When the gov't mortgage bailout plans were first being discussed, we looked at the possibility that many underwater homeowners would simply 'walk away' from their mortgages when their ARM interest rates were due to reset. Many thought that this would NOT happen, for a variety of reasons. However, it appears that homeowners are walking away in droves ... and some are actually attempting to earn a profit helping homeowners to do so !!!
(snip)"
If you are facing or considering foreclosure, you're not alone.
* Are you stressed out about your mortgage payments?
* Do you have little or no equity in your home?
* Have you had trouble trying to sell your house?
* Is your home sinking under the waves of the real estate crash?
* What if you could live payment free for up to 8 months or more and walk away without owing a penny?
Unshackle yourself today from a losing investment and use our proven method to Walk Away.
If you QUALIFY for our plan:
Your lender WILL NOT be able to call you in attempt to collect!
Your lender WILL NOT be able to collect any deficiency or loss they may receive by you walking away!
You WILL be able to stay in your home for up to 8 months or more without having to pay anything to your lender!
You CAN have the foreclosure REMOVED from your credit!
It's important to act now before it's too late!
Let us help you."(snip)
Russ Winter sums it up rather well ...
(snip)"A new trend is a foot. Homeowners (fraudsters?) are jingle mailing, and just turning over the keys. In places like California there are few consequences to doing do. “Lenders” should not be “surprised” if that’s the least line of resistance. Who would a thunk that owners without skin in the game would turn over the keys where the bank eats the loss? Surprise, surprise, there is no incentive to refinance.

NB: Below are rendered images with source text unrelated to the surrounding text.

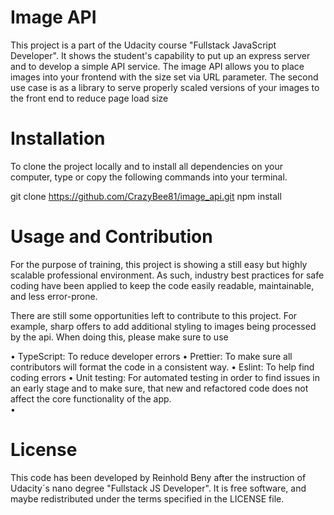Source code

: 
# Image API
This project is a part of the Udacity course "Fullstack JavaScript Developer". It shows the student's capability to put up an express server and to develop a simple API service. The image API allows you to place images into your frontend with the size set via URL parameter. The second use case is as a library to serve properly scaled versions of your images to the front end to reduce page load size 

# Installation
To clone the project locally and to install all dependencies on your computer, type or copy the following commands into your terminal. 

git clone https://github.com/CrazyBee81/image_api.git
npm install

# Usage and Contribution
For the purpose of training, this project is showing a still easy but highly scalable professional environment. As such, industry best practices for safe coding have been applied to keep the code easily readable, maintainable, and less error-prone. 

There are still some opportunities left to contribute to this project. For example, sharp offers to add additional styling to images being processed by the api. When doing this, please make sure to use

•	TypeScript: To reduce developer errors
•	Prettier: To make sure all contributors will format the code in a consistent way. 
•	Eslint: To help find coding errors
•	Unit testing: For automated testing in order to find issues in an early stage and to make sure, that new and refactored code does not affect the core functionality of the app.  
•	
# License
This code has been developed by Reinhold Beny after the instruction of Udacity´s nano degree "Fullstack JS Developer". It is free software, and maybe redistributed under the terms specified in the LICENSE file.
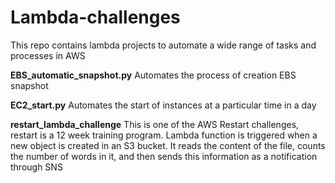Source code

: # Lambda-challenges
This repo contains lambda projects to automate a wide range of tasks and processes in AWS

**EBS_automatic_snapshot.py**
Automates the process of creation EBS snapshot

**EC2_start.py**
Automates the start of instances at a particular time in a day

**restart_lambda_challenge**
This is one of the AWS Restart challenges, restart is a 12 week training program. 
Lambda function is triggered when a new object is created in an S3 bucket. It reads the content of the file, counts the number of words in it, and then sends this information as a notification through SNS

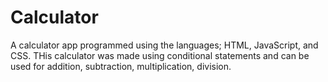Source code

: # Calculator
A calculator app programmed using the languages; HTML, JavaScript, and CSS. THis calculator was made using conditional statements and can be used for addition, subtraction, multiplication, division. 
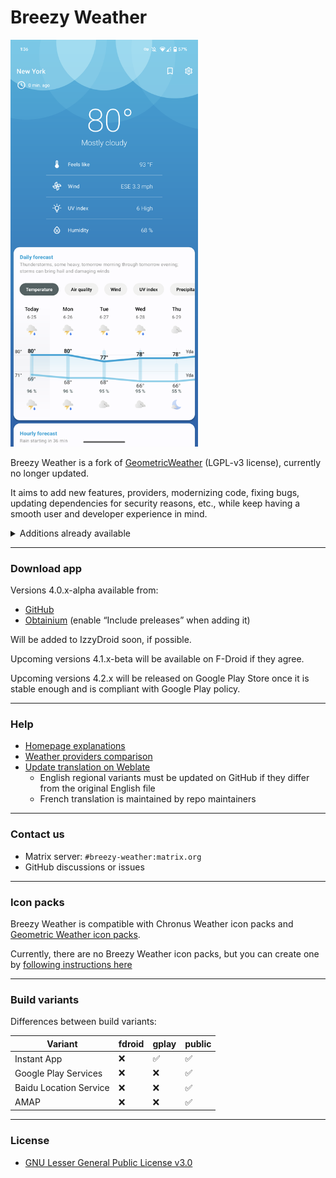 # Breezy Weather

<img src="fastlane/metadata/android/en-US/images/phoneScreenshots/01.png?raw=true" alt="" style="width: 300px" />

Breezy Weather is a fork of [GeometricWeather](https://github.com/WangDaYeeeeee/GeometricWeather) (LGPL-v3 license), currently no longer updated.

It aims to add new features, providers, modernizing code, fixing bugs, updating dependencies for security reasons, etc., while keep having a smooth user and developer experience in mind.

<details><summary>Additions already available</summary>

* New providers (Open-Meteo, MET Norway)
* Additional data for other providers
* New header design for homepage
* New organization for settings
* More Material 3 components
* Add hourly air quality
* Add Plume AQI scale for air quality widget
* Allow to disable background animation
* Documentation
* Translation updates via Weblate
* Tons of fixes
* Many non-visible improvements to the code
</details>

<hr />

### Download app

Versions 4.0.x-alpha available from:
* [GitHub](https://github.com/breezy-weather/breezy-weather/releases)
* [Obtainium](https://github.com/ImranR98/Obtainium) (enable “Include preleases” when adding it)

Will be added to IzzyDroid soon, if possible.

Upcoming versions 4.1.x-beta will be available on F-Droid if they agree.

Upcoming versions 4.2.x will be released on Google Play Store once it is stable enough and is compliant with Google Play policy.

<hr />

### Help

* [Homepage explanations](docs/HOMEPAGE.md)
* [Weather providers comparison](docs/PROVIDERS.md)
* [Update translation on Weblate](https://hosted.weblate.org/projects/breezy-weather/breezy-weather-android/#information)
   * English regional variants must be updated on GitHub if they differ from the original English file
   * French translation is maintained by repo maintainers

<hr />

### Contact us

* Matrix server: `#breezy-weather:matrix.org`
* GitHub discussions or issues

<hr />

### Icon packs

Breezy Weather is compatible with Chronus Weather icon packs and [Geometric Weather icon packs](https://github.com/breezy-weather/breezy-weather-icon-packs/blob/main/README.md).

Currently, there are no Breezy Weather icon packs, but you can create one by [following instructions here](https://github.com/breezy-weather/breezy-weather-icon-packs/blob/main/INSTRUCTIONS.md)

<hr />

### Build variants

Differences between build variants:

| Variant                | fdroid | gplay | public |
|------------------------|--------|-------|--------|
| Instant App            | ❌      | ✅     | ✅      |
| Google Play Services   | ❌      | ❌     | ✅      |
| Baidu Location Service | ❌      | ❌     | ✅      |
| AMAP                   | ❌      | ❌     | ✅      |

<hr />

### License

* [GNU Lesser General Public License v3.0](/LICENSE)
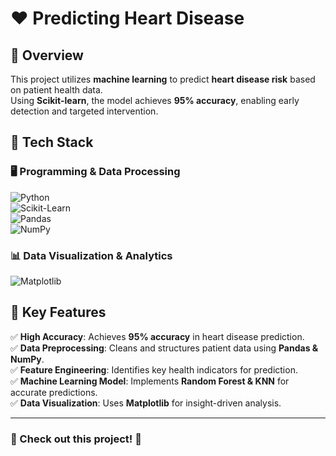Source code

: # ❤️ Predicting Heart Disease

## 📌 Overview  
This project utilizes **machine learning** to predict **heart disease risk** based on patient health data.  
Using **Scikit-learn**, the model achieves **95% accuracy**, enabling early detection and targeted intervention.

## 🚀 Tech Stack  
### 🖥 Programming & Data Processing  
![Python](https://img.shields.io/badge/Python-3776AB?style=for-the-badge&logo=python&logoColor=white)  
![Scikit-Learn](https://img.shields.io/badge/Scikit--Learn-F7931E?style=for-the-badge&logo=scikitlearn&logoColor=white)  
![Pandas](https://img.shields.io/badge/Pandas-150458?style=for-the-badge&logo=pandas&logoColor=white)  
![NumPy](https://img.shields.io/badge/NumPy-013243?style=for-the-badge&logo=numpy&logoColor=white)

### 📊 Data Visualization & Analytics  
![Matplotlib](https://img.shields.io/badge/Matplotlib-3776AB?style=for-the-badge&logo=python&logoColor=white)  

## 🔑 Key Features  
✅ **High Accuracy**: Achieves **95% accuracy** in heart disease prediction.  
✅ **Data Preprocessing**: Cleans and structures patient data using **Pandas & NumPy**.  
✅ **Feature Engineering**: Identifies key health indicators for prediction.  
✅ **Machine Learning Model**: Implements **Random Forest & KNN** for accurate predictions.  
✅ **Data Visualization**: Uses **Matplotlib** for insight-driven analysis.  

---

### 📢 Check out this project! 🚀
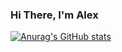 ### Hi There, I'm Alex

[![Anurag's GitHub stats](https://github-readme-stats.vercel.app/api?username=lexwilliam)](https://github.com/anuraghazra/github-readme-stats)
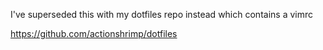 I've superseded this with my dotfiles repo instead which contains a vimrc

https://github.com/actionshrimp/dotfiles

Richard DeKaser, chief economist for National City Corp notes that while all credit metrics are deteriorating, mortgage delinquencies are rising disproportionately. “That makes sense if people are choosing to walk away,” The stage is set for this kind of thing particularly in California, where huge numbers of buyers used low or no-down deals to buy homes. The trend has even spawned at least one new business, San Diego-based YouWalkAway.com, which for a fee of $1,000 purports to guide clients through the process of ditching their mortgages. It launched in early January, and says it has already signed up 180 clients. California is a bit of a safe haven for these borrowers, since banks that repossess and then sell a foreclosed property for less than the mortgage that was owed on it cannot come after borrowers for the difference - as long as it’s the initial mortgage, one that has not been refinanced. So if a borrower owes $200,000 and the bank sells the house for $170,000, the borrower comes out of it debt-free.
And now there are tax incentives to abandon, or wait for the sheriff.
And now skipping out on a home is easier, thanks to the Mortgage Debt Relief Act of 2007. Previously, if a bank sold a foreclosed home for less than the mortgage balance and it forgave the difference, the borrower had to pay tax on that difference as if it were income. Now the IRS will ignore it
Next these jingle mail and foreclosured houses involve a cat and moose game of “who owns it”.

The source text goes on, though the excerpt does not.